Blood-type in the ABO system is determined by three alleles (IA , IB , IO) at the Isoagglutinin locus on Chromosome 9. The IA and IB alleles determine antigenic proteins on the surface of red blood cells, which in turn cause the immune system to develop antibodies against the antigen not present. An individual who is IAIB has both antigens, and therefore does not generate antibodies to either: alleles IA and IB are thus co-dominant. Individuals who are IAIA or IAIO have the same blood type and generate anti-B antibodies: IA is thus dominant to IO. The same principles apply to IBIB and IBIO, such that IB is dominant to IO. An individual who is IOIO has no antigens, and generates antibodies to both.
The test for ABO blood type involves
mixing purified A' (anti-A) and B' (anti-B) antibodies with the blood
to be typed. Type A
blood coagulates in the presence of A' antibody only, type B reacts with B'
antigen only, type AB with
neither, and type O with
both. The same reaction would occur in vivo, which necessitates typing of blood
prior to transfusion. Persons with an IA or IB allele cannot receive blood from a person
with either an IB or an IA allele, respectively.
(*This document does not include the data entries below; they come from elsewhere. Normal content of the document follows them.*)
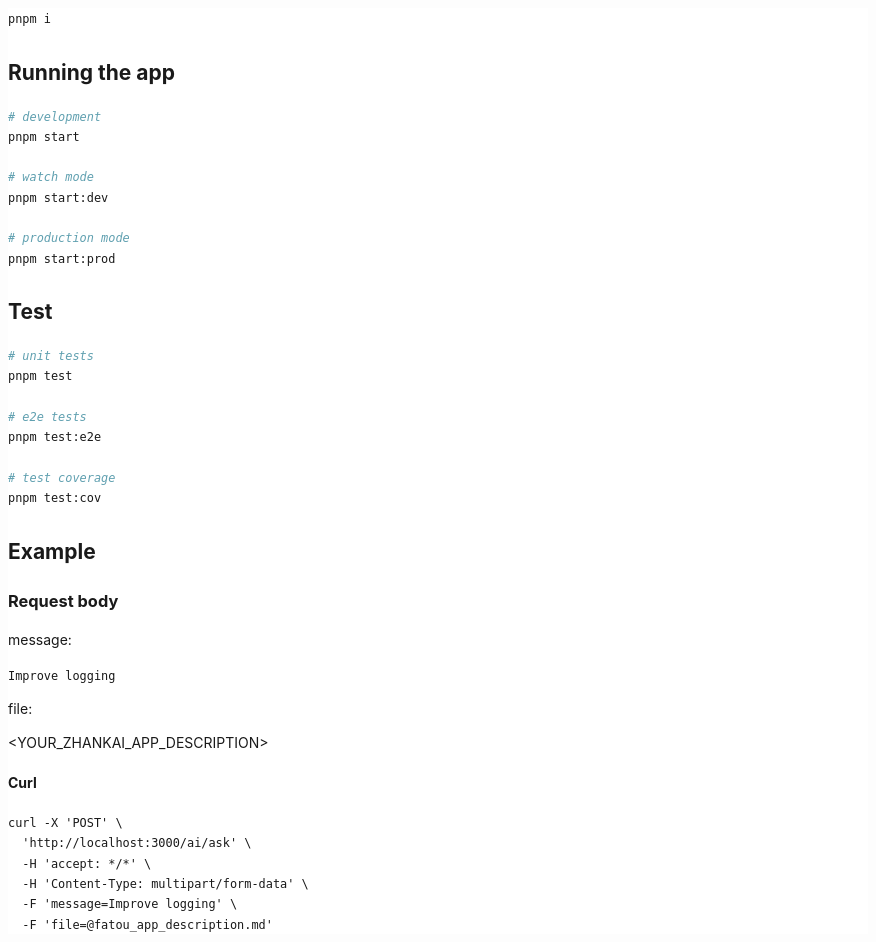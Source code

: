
 ```
pnpm i
```

## Running the app

```bash
# development
pnpm start

# watch mode
pnpm start:dev

# production mode
pnpm start:prod
```

## Test

```bash
# unit tests
pnpm test

# e2e tests
pnpm test:e2e

# test coverage
pnpm test:cov
```

## Example

### Request body 

message:

```
Improve logging
```

file:

<YOUR_ZHANKAI_APP_DESCRIPTION>

#### Curl

```
curl -X 'POST' \
  'http://localhost:3000/ai/ask' \
  -H 'accept: */*' \
  -H 'Content-Type: multipart/form-data' \
  -F 'message=Improve logging' \
  -F 'file=@fatou_app_description.md'
```
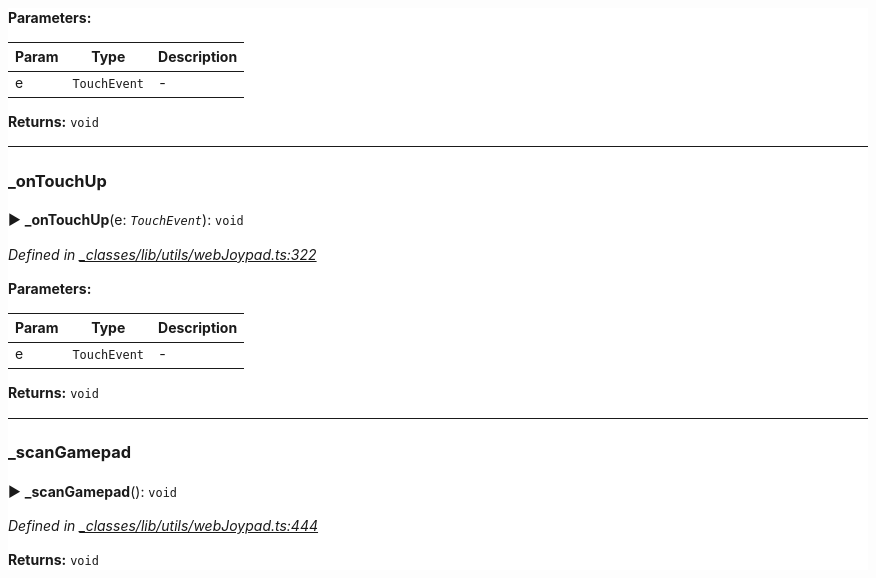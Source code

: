 

**Parameters:**

| Param | Type | Description |
| ------ | ------ | ------ |
| e | `TouchEvent`   |  - |





**Returns:** `void`





___

<a id="_ontouchup"></a>

###  _onTouchUp

► **_onTouchUp**(e: *`TouchEvent`*): `void`



*Defined in [_classes/lib/utils/webJoypad.ts:322](https://github.com/codeartisticninja/cost_of_creation/blob/5dc4a7e/src/script/_classes/lib/utils/webJoypad.ts#L322)*



**Parameters:**

| Param | Type | Description |
| ------ | ------ | ------ |
| e | `TouchEvent`   |  - |





**Returns:** `void`





___

<a id="_scangamepad"></a>

###  _scanGamepad

► **_scanGamepad**(): `void`



*Defined in [_classes/lib/utils/webJoypad.ts:444](https://github.com/codeartisticninja/cost_of_creation/blob/5dc4a7e/src/script/_classes/lib/utils/webJoypad.ts#L444)*





**Returns:** `void`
That is, type A persons cannot receive
Type B or AB blood, and vice versa.
In TV medical
shows, the frequent request for "O negative" blood reflects the
fact that Type O blood
is compatible with any ABO blood
type: Type O is thus
described as the 'universal donor'. Type AB is a 'universal
recipient' due to the lack of antibody production,
which is fortunate because the AB type is the rarest.
"Negative" refers to the second major blood-type locus, the Rh (Rhesus ) factor, with two alleles Rh+ and Rh-, where the first is a simple dominant to the second and produces an antigen absent in the second. Following the same principles as in ABO, Rh- blood can be safely transfused to any recipient. Note that Rh- persons constitute only ~15% of the North American population.